Cyralは「シンプル」という意味を含んでいる
―Cyral設立の経緯を教えていただけますか。
Cyralの前にはアプリケーションデリバリーのスタートアップInstart Logicを立ち上げ、CEOを務めました。2年前に10年来の友人と会った時に、Cyralを設立しようと決意しました。
私が子供の頃、80年代のインドでは、露出したワイヤーとコイルを巻いた木の棒を、バケツに入れた水の中に入れて、半分露出したワイヤーを手でソケットに挿し電源を流す、不格好で火事になる危険を伴うお手製のコイルヒーターを使い、お湯を作っていました。米国では蛇口をひねればお湯が出ます。至ってシンプルです。こうしたシンプルさや、使いやすさは、人の生活を変えます。
そこで私はセキュリティ担当者、DevOpsエンジニアやチーム全体の生活を変えるシンプルなサービスを構築することが重要だと考え、Cyralを設立しました。
私の母国語では、シンプルまたは簡単なことを言い表す「サラール」という言葉があります。これが、Cyralの名前の由来です。
深い専門知識と運用経験を持つチームで独自技術を開発
―製品をご紹介いただけますか。
Cyralは、クラウドにある全データに対するアクセスを全て常に監視し、設定ミスやのぞき見からデータを保護すると同時に、どのサービスを使ってクラウドにアクセスしたかといった情報を追跡できるデータセキュリティサービスです。
―どういった企業が御社のサービスを利用していますか。
100から150人規模のスタートアップもいますし、数千人規模の銀行や大企業でもご利用いただいています。規模は違いますが、全ての顧客に共通するのは、クラウド内に機密データを保管していることです。そして、主にサブスクリプションベースでご提供しています。
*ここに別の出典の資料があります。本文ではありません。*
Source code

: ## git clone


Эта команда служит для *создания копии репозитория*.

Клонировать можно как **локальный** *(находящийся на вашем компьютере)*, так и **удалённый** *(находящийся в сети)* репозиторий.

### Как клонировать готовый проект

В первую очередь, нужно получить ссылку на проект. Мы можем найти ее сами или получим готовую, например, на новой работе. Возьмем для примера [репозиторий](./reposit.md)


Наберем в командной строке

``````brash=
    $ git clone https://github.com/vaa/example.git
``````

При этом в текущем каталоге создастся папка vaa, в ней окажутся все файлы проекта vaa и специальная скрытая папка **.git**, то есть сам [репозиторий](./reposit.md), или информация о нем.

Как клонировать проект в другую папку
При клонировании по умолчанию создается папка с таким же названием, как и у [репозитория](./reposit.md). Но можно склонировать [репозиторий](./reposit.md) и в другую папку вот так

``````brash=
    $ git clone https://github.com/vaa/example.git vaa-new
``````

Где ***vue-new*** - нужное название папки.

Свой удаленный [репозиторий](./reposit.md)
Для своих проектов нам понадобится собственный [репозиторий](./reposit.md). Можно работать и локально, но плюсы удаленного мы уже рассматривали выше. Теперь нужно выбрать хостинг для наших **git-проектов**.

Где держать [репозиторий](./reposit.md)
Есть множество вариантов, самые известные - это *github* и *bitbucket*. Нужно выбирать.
―競合はいるのでしょうか。また他社にはない、御社の強みはどのような点でしょうか。
当社の開発チームは、データベース構築、コンパイラ構築や、大規模なディストリビューションサービスに関する深い専門知識と運用経験を持っています。またコア技術に関連して約15の特許申請しています。
オンプレミスでのデータリポジトリ、データセンターまたはクラウドサーバのデータベースやデータウェアハウス、またはサードパーティのSaaSなど、データがどこにあってもデータストリームとリクエストを全て検査します。検査がパフォーマンスや、スケーラビリティに影響を与えることはありませんし、デプロイも非常に簡単にできます。
Cyralが他社サービスと最も違う点は、非常にシンプルで簡単に使えることです。
ビジネスの機敏性の追求を可能に
―今後の目標として海外展開も視野に入っていますか。
米国外の企業からもお問合せがありますし、既存の顧客にも多国籍企業がいます。最近の話ですが、アジアに本社があり米国に支社を持っている企業から問い合わせがありました。最初にお問い合わせをいただいてから、2週間経たずに導入が済んでいます。
―日本市場での展開はお考えですか。
全ての市場において、それぞれの文化や運用方法など、独自のダイナミクスがあります。ビジネスの成功に必要なことや、顧客を満足させるために必要なことが違います。
タイミングが合って、最適なパートナーが見つかれば日本市場に参入したいと考えています。
―最後にメッセージをお願いいたします。
AIや機械学習などが進歩する中、チームメンバーが地理的に分散するようになり、生産性を高めるための多種多様なツールが提供されています。データは様々な形式で、様々なメンバーの手に渡ります。そして、メンバーは各自のお気に入りツールを使いアクセスします。こうしたデータの民主化現象は、生産性が高まるのでビジネスの視点から見るといいことですが、セキュリティやガバナンスの懸念が高まります。
Cyralを使えば、セキュリティの懸念を気にすることなく、企業のクラウド移行や、AIおよび機械学習アプリケーションの採用、リモートや分散型チームのコラボレーションに投資が可能になります。